❉ L’ambition extrême de l’auteur, alors âgé de 25 ans (qui écrira plus tard le chef-d’oeuvre Le Geste et la parole), le pousse à multiplier les incursions dans un nombre considérable de disciplines (géographie, ethnologie, technologie, préhistoire, orientalisme) qu’il entend coordonner afin d’étudier, en dépit de l’éloignement temporel et du déplacement des milieux climatiques, trois époques d’une même culture du renne en milieu arctique (toundra-taïga) : dans l’Europe du Pléistocène, chez les Eskimos actuels, chez les peuples qui ont domestiqué l’animal. ❉

André Leroi-Gourhan publie son premier livre chez Gallimard en 1936 : La Civilisation du renne. Il n’a que vingt-cinq ans et pas encore de carrière bien tracée. Comment cet auteur précoce parvient-il à mobiliser, au carrefour de disciplines vers lesquelles il s’est tourné il y a très peu de temps, une érudition aussi vaste et à ce point variée ? Notre étonnement grandit lorsque nous apprenons qu’il a quitté l’école à quatorze ans pour être brièvement apprenti dans la bonneterie et l’édition d’art, qu’il a préparé son bac tout seul puis, brûlant alors toutes les étapes, qu’il a obtenu à vingt ans une licence de russe, à vingt-deux une autre de chinois, sans compter le diplôme de fin d’études de l’École d’anthropologie de Paris, fréquentée de 1927 à 1929. L’adolescent autodidacte, curieux d’objets et d’images, se construit autour de sa vingtième année un profil de chercheur aussi méthodique (il accumule d’innombrables fiches) que boulimique. Il commence à donner forme consistante à son goût, qui remonte à l’enfance, pour les sciences naturelles et le passé préhistorique.

La chance le favorise, il le reconnaît lui-même, dans cette rapide mutation de son personnage. Il bénéficie de la bienveillance attentive de quatre hommes exceptionnels, qui l’orientent et l’instruisent sur son désir : Paul Boyer, administrateur de l’École des langues orientales (« un pêcheur d’hommes » dira-t-il), le sinologue Marcel Granet, l’ethnologue Marcel Mauss et Paul Rivet, le directeur du Trocadéro. Le jeune homme assoiffé d’action autant et plus que de science s’intègre à une équipe d’étudiants bénévoles qui se chargent de réorganiser les collections du futur musée de l’Homme.
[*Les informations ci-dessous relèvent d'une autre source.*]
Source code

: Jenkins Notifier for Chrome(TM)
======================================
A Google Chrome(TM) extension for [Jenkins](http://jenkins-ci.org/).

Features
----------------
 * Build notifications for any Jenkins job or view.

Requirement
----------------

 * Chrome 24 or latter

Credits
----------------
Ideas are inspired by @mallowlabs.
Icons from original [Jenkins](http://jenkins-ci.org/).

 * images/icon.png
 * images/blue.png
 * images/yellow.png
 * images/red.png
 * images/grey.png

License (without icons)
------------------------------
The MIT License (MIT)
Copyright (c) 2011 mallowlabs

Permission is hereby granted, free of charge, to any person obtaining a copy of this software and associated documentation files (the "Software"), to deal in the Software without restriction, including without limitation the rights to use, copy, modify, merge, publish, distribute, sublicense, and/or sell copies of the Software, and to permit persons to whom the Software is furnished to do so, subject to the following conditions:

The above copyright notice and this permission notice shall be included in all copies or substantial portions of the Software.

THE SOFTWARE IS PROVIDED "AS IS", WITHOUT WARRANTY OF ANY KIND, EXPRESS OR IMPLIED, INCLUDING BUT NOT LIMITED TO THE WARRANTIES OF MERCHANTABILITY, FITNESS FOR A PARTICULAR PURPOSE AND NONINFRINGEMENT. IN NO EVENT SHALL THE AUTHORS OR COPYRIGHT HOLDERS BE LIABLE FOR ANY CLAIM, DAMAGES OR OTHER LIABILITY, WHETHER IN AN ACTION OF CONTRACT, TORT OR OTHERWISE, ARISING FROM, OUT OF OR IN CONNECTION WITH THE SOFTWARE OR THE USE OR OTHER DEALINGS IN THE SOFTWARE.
Leroi-Gourhan s’occupe spécialement du fonds arctique et mène à bien une exposition sur les Eskimos. Parallèlement, il fait des conférences au musée Guimet et publie dans la Revue des Arts asiatiques. C’est ainsi que sous l’autorité de deux maîtres éminents, Granet et Mauss, André Leroi-Gourhan fortifie, entre muséologie et ethnologie, d’abord nettement sous le signe des langues et des objets de l’Extrême-Orient, une ambition anthropologique totale : elle se dessine assez nettement dans ce premier essai d’unification heuristique qu’est La Civilisation du renne ; elle restera la marque de notre auteur, apposée sur tous les aspects de son œuvre. (…)
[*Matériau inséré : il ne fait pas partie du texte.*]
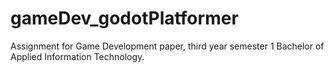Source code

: # gameDev_godotPlatformer
Assignment for Game Development paper, third year semester 1 Bachelor of Applied Information Technology. 
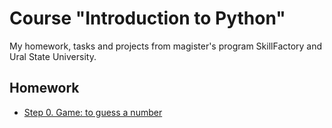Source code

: # Course "Introduction to Python"
My homework, tasks and projects from magister's program SkillFactory and Ural State University.

## Homework
* [Step 0. Game: to guess a number](https://github.com/fedoseev-sv/2022_UrFU_course_of_python/tree/master/courseL0)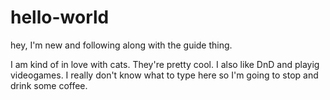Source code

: # hello-world
hey, I'm new and following along with the guide thing.


I am kind of in love with cats. They're pretty cool. I also like DnD and playig videogames.
I really don't know what to type here so I'm going to stop and drink some coffee. 

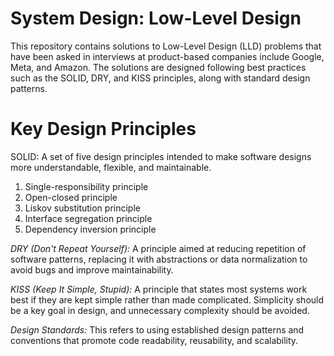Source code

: # System Design: Low-Level Design

This repository contains solutions to Low-Level Design (LLD) problems that have been asked in interviews at product-based companies include Google, Meta, and Amazon. The solutions are designed following best practices such as the SOLID, DRY, and KISS principles, along with standard design patterns.

# Key Design Principles

SOLID: A set of five design principles intended to make software designs more understandable, flexible, and maintainable.

1. Single-responsibility principle
2. Open-closed principle
3. Liskov substitution principle
4. Interface segregation principle
5. Dependency inversion principle

*DRY (Don't Repeat Yourself):* A principle aimed at reducing repetition of software patterns, replacing it with abstractions or data normalization to avoid bugs and improve maintainability.

*KISS (Keep It Simple, Stupid):* A principle that states most systems work best if they are kept simple rather than made complicated. Simplicity should be a key goal in design, and unnecessary complexity should be avoided.

*Design Standards:* This refers to using established design patterns and conventions that promote code readability, reusability, and scalability.
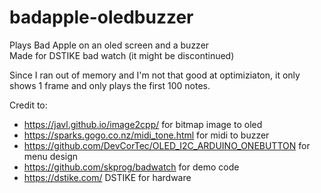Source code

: # badapple-oledbuzzer
Plays Bad Apple on an oled screen and a buzzer  
Made for DSTIKE bad watch (it might be discontinued)

Since I ran out of memory and I'm not that good at optimiziaton, it only shows 1 frame and only plays the first 100 notes. 

Credit to:
* https://javl.github.io/image2cpp/ for bitmap image to oled
* https://sparks.gogo.co.nz/midi_tone.html for midi to buzzer
* https://github.com/DevCorTec/OLED_I2C_ARDUINO_ONEBUTTON for menu design
* https://github.com/skprog/badwatch for demo code
* https://dstike.com/ DSTIKE for hardware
[En 1936, La Civilisation du renne] paraît, ce n’est pas indifférent, dans une collection de géographie humaine. Il s’agit de considérer un vaste espace et ce que les hommes en font singulièrement, eux qui en dépendent de façon si étroite dans leur morphologie comme dans leur nourriture et leur habitat. Cet espace, c’est celui de la toundra-taïga et, pour les peuples de la côte ou du Grand Nord, de la banquise, territoire de l’ours polaire, du phoque et du morse. L’enracinement des recherches émanant de plusieurs disciplines que l’auteur entend coordonner dans le socle constitué par la géographie fait d’elle, moins une discipline primordiale qu’un support universel de conditionnements, qui dicte un cahier des charges existentiel aux hommes qui s’efforcent de survivre dans un environnement ingrat et un climat extrêmement difficile. La dimension géographique agrège les caractères physiques du milieu, la faune, la flore, les matières, le climat et les variations saisonnières, les ressources et les handicaps pour la vie des hommes ; bref elle unifie sur la base de la rareté matérielle et de contraintes d’adaptation drastiques. Dès l’Introduction, l’auteur pose que « tout geste de l’homme est une réaction contre le milieu ».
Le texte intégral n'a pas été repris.